Per una città come Venezia, il tema non riguarda soltanto la scuola. Il filo conduttore della giornata tocca infatti questioni molto presenti anche nel dibattito locale: la qualità dell’accoglienza, la mediazione culturale, la capacità di rendere più accessibile l’esperienza del territorio a residenti e visitatori.

Secondo quanto indicato da Engim Veneto ETS e dalla direzione della scuola Engim Cif di Venezia, saranno proprio gli studenti a rappresentare il nucleo dell’iniziativa. Gli allievi vengono chiamati a confrontarsi con attività che riguardano il racconto del territorio e i servizi collegati a un turismo più aggiornato, digitale e aperto.

In questo senso, la giornata assume anche il valore di una vetrina delle competenze costruite in aula e nei laboratori.
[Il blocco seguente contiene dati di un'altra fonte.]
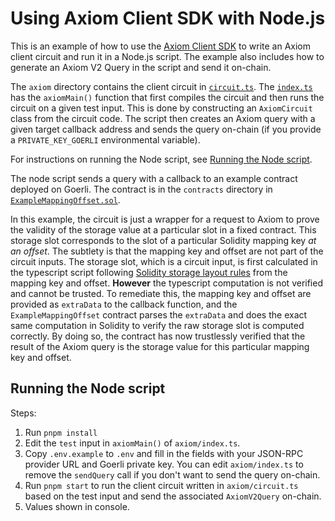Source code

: # Using Axiom Client SDK with Node.js

This is an example of how to use the [Axiom Client SDK](https://www.npmjs.com/package/@axiom-crypto/client) to write an Axiom client circuit and run it in a Node.js script. The example also includes how to generate an Axiom V2 Query in the script and send it on-chain.

The `axiom` directory contains the client circuit in [`circuit.ts`](./axiom/circuit.ts). The [`index.ts`](./axiom/index.ts) has the `axiomMain()` function that first compiles the circuit and then runs the circuit on a given test input. This is done by constructing an `AxiomCircuit` class from the circuit code. The script then creates an Axiom query with a given target callback address and sends the query on-chain (if you provide a `PRIVATE_KEY_GOERLI` environmental variable).

For instructions on running the Node script, see [Running the Node script](#running-the-node-script).

The node script sends a query with a callback to an example contract deployed on Goerli. The contract is in the `contracts` directory in [`ExampleMappingOffset.sol`](./contracts/ExampleMappingOffset.sol).

In this example, the circuit is just a wrapper for a request to Axiom to prove the validity of the storage value at a particular slot in a fixed contract. This storage slot corresponds to the slot of a particular Solidity mapping key _at an offset_. The subtlety is that the mapping key and offset are not part of the circuit inputs. The storage slot, which is a circuit input, is first calculated in the typescript script following [Solidity storage layout rules](https://docs.soliditylang.org/en/v0.8.23/internals/layout_in_storage.html#mappings-and-dynamic-arrays) from the mapping key and offset. **However** the typescript computation is not verified and cannot be trusted. To remediate this, the mapping key and offset are provided as `extraData` to the callback function, and the `ExampleMappingOffset` contract parses the `extraData` and does the exact same computation in Solidity to verify the raw storage slot is computed correctly. By doing so, the contract has now trustlessly verified that the result of the Axiom query is the storage value for this particular mapping key and offset.

## Running the Node script

Steps:

1. Run `pnpm install`
2. Edit the `test` input in `axiomMain()` of `axiom/index.ts`.
3. Copy `.env.example` to `.env` and fill in the fields with your JSON-RPC provider URL and Goerli private key. You can edit `axiom/index.ts` to remove the `sendQuery` call if you don't want to send the query on-chain.
4. Run `pnpm start` to run the client circuit written in `axiom/circuit.ts` based on the test input and send the associated `AxiomV2Query` on-chain.
5. Values shown in console.
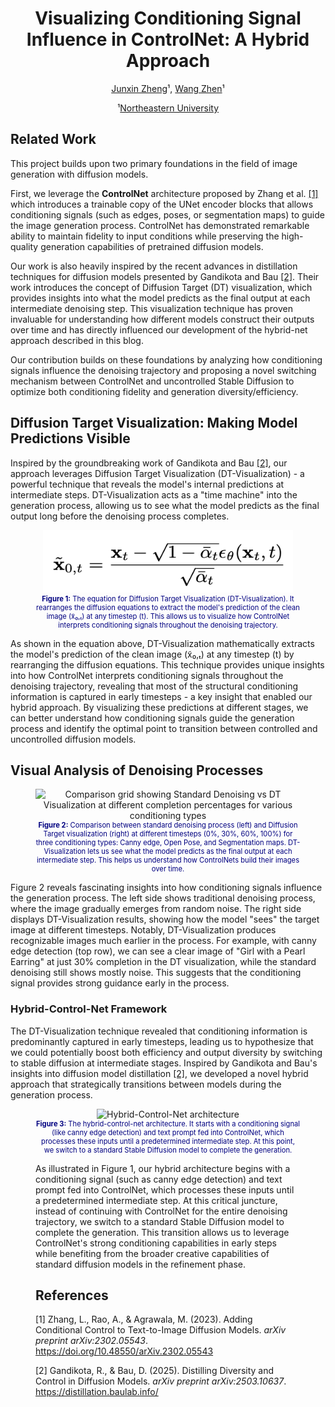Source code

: <div align="center">
  <h1 align="center">Visualizing Conditioning Signal Influence in ControlNet: A Hybrid Approach</h1>
  <p align="center">
    <a href="mailto:zheng.junx@northeastern.edu">Junxin Zheng</a>¹, <a href="mailto:wang.zhen3@northeastern.edu">Wang Zhen</a>¹
  </p>
  <p align="center">
    ¹<a href="https://khoury.northeastern.edu/">Northeastern University</a>
  </p>
</div>

## Related Work

This project builds upon two primary foundations in the field of image generation with diffusion models. 

First, we leverage the **ControlNet** architecture proposed by Zhang et al. [[1]](#ref1) which introduces a trainable copy of the UNet encoder blocks that allows conditioning signals (such as edges, poses, or segmentation maps) to guide the image generation process. ControlNet has demonstrated remarkable ability to maintain fidelity to input conditions while preserving the high-quality generation capabilities of pretrained diffusion models.

Our work is also heavily inspired by the recent advances in distillation techniques for diffusion models presented by Gandikota and Bau [[2]](#ref2). Their work introduces the concept of Diffusion Target (DT) visualization, which provides insights into what the model predicts as the final output at each intermediate denoising step. This visualization technique has proven invaluable for understanding how different models construct their outputs over time and has directly influenced our development of the hybrid-net approach described in this blog.

Our contribution builds on these foundations by analyzing how conditioning signals influence the denoising trajectory and proposing a novel switching mechanism between ControlNet and uncontrolled Stable Diffusion to optimize both conditioning fidelity and generation diversity/efficiency.

## Diffusion Target Visualization: Making Model Predictions Visible

Inspired by the groundbreaking work of Gandikota and Bau [[2]](#ref2), our approach leverages Diffusion Target Visualization (DT-Visualization) - a powerful technique that reveals the model's internal predictions at intermediate steps. DT-Visualization acts as a "time machine" into the generation process, allowing us to see what the model predicts as the final output long before the denoising process completes. 

<figure>
  <div align="center">
    <img src="./img/dt_equation.png" alt="Diffusion Target Visualization equation" width="400" height="100">
    <figcaption style="text-align: center; color: #000080; font-size: 0.8em;">
      <strong>Figure 1:</strong> The equation for Diffusion Target Visualization (DT-Visualization). It rearranges the diffusion equations to extract the model's prediction of the clean image (x̃₀,ₜ) at any timestep (t). This allows us to visualize how ControlNet interprets conditioning signals throughout the denoising trajectory.
    </figcaption>
  </div>
</figure>

As shown in the equation above, DT-Visualization mathematically extracts the model's prediction of the clean image (x̃₀,ₜ) at any timestep (t) by rearranging the diffusion equations. This technique provides unique insights into how ControlNet interprets conditioning signals throughout the denoising trajectory, revealing that most of the structural conditioning information is captured in early timesteps - a key insight that enabled our hybrid approach. By visualizing these predictions at different stages, we can better understand how conditioning signals guide the generation process and identify the optimal point to transition between controlled and uncontrolled diffusion models.

## Visual Analysis of Denoising Processes

<figure>
  <div align="center">
    <img src="./img/visualization_grid.png" alt="Comparison grid showing Standard Denoising vs DT Visualization at different completion percentages for various conditioning types" width="1200" height="300">
    <figcaption style="text-align: center; color: #000080; font-size: 0.8em;">
      <strong>Figure 2:</strong> Comparison between standard denoising process (left) and Diffusion Target visualization (right) at different timesteps (0%, 30%, 60%, 100%) for three conditioning types: Canny edge, Open Pose, and Segmentation maps. DT-Visualization lets us see what the model predicts as the final output at each intermediate step. This helps us understand how ControlNets build their images over time.
    </figcaption>
  </div>
</figure>

Figure 2 reveals fascinating insights into how conditioning signals influence the generation process. The left side shows traditional denoising process, where the image gradually emerges from random noise. The right side displays DT-Visualization results, showing how the model "sees" the target image at different timesteps.
Notably, DT-Visualization produces recognizable images much earlier in the process. For example, with canny edge detection (top row), we can see a clear image of "Girl with a Pearl Earring" at just 30% completion in the DT visualization, while the standard denoising still shows mostly noise. This suggests that the conditioning signal provides strong guidance early in the process.

### Hybrid-Control-Net Framework
The DT-Visualization technique revealed that conditioning information is predominantly captured in early timesteps, leading us to hypothesize that we could potentially boost both efficiency and output diversity by switching to stable diffusion at intermediate stages. Inspired by Gandikota and Bau's insights into diffusion model distillation [[2]](#ref2), we developed a novel hybrid approach that strategically transitions between models during the generation process.  

<figure>
  <div align="center">
    <img src="./img/flow_diagram.png" alt="Hybrid-Control-Net architecture" width="800" height="400">
    <figcaption style="text-align: center; color: #000080; font-size: 0.8em;">
      <strong>Figure 3:</strong> The hybrid-control-net architecture. It starts with a conditioning signal (like canny edge detection) and text prompt fed into ControlNet, which processes these inputs until a predetermined intermediate step. At this point, we switch to a standard Stable Diffusion model to complete the generation.
    </figcaption>
  </div>

As illustrated in Figure 1, our hybrid architecture begins with a conditioning signal (such as canny edge detection) and text prompt fed into ControlNet, which processes these inputs until a predetermined intermediate step. At this critical juncture, instead of continuing with ControlNet for the entire denoising trajectory, we switch to a standard Stable Diffusion model to complete the generation. This transition allows us to leverage ControlNet's strong conditioning capabilities in early steps while benefiting from the broader creative capabilities of standard diffusion models in the refinement phase.

## References

<a id="ref1">[1]</a> Zhang, L., Rao, A., & Agrawala, M. (2023). Adding Conditional Control to Text-to-Image Diffusion Models. *arXiv preprint arXiv:2302.05543*. https://doi.org/10.48550/arXiv.2302.05543

<a id="ref2">[2]</a> Gandikota, R., & Bau, D. (2025). Distilling Diversity and Control in Diffusion Models. *arXiv preprint arXiv:2503.10637*. https://distillation.baulab.info/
Il collegamento tra studio e lavoro resta uno degli assi più battuti nel panorama veneto della formazione professionale, soprattutto nei percorsi che dialogano direttamente con imprese, strutture ricettive e mondo dei servizi.

Spostamento in barca e aperitivo preparato dagli allievi

Tra i due appuntamenti è previsto anche un trasferimento in barca, scelta che rafforza il legame con la dimensione quotidiana della città lagunare e con la particolarità dei suoi collegamenti. Non si tratta quindi di due eventi separati, ma di un’unica giornata pensata come percorso.

A completare il programma ci sarà un aperitivo curato dagli studenti del settore Sala-Bar della scuola. Un momento che aggiunge una componente pratica all’iniziativa e che consente agli allievi di misurarsi direttamente con un ambito professionale strettamente connesso all’ospitalità.

L’agenda della giornata prevede quindi l’avvio alle 11 al Polo Museale e la prosecuzione alle 13.30 nella sede Engim Veneto Cif di Dorsoduro. Due tappe diverse, ma unite da un obiettivo preciso: mostrare come la formazione possa dialogare con la città e con le competenze richieste oggi a chi lavora nell’accoglienza e nei servizi culturali.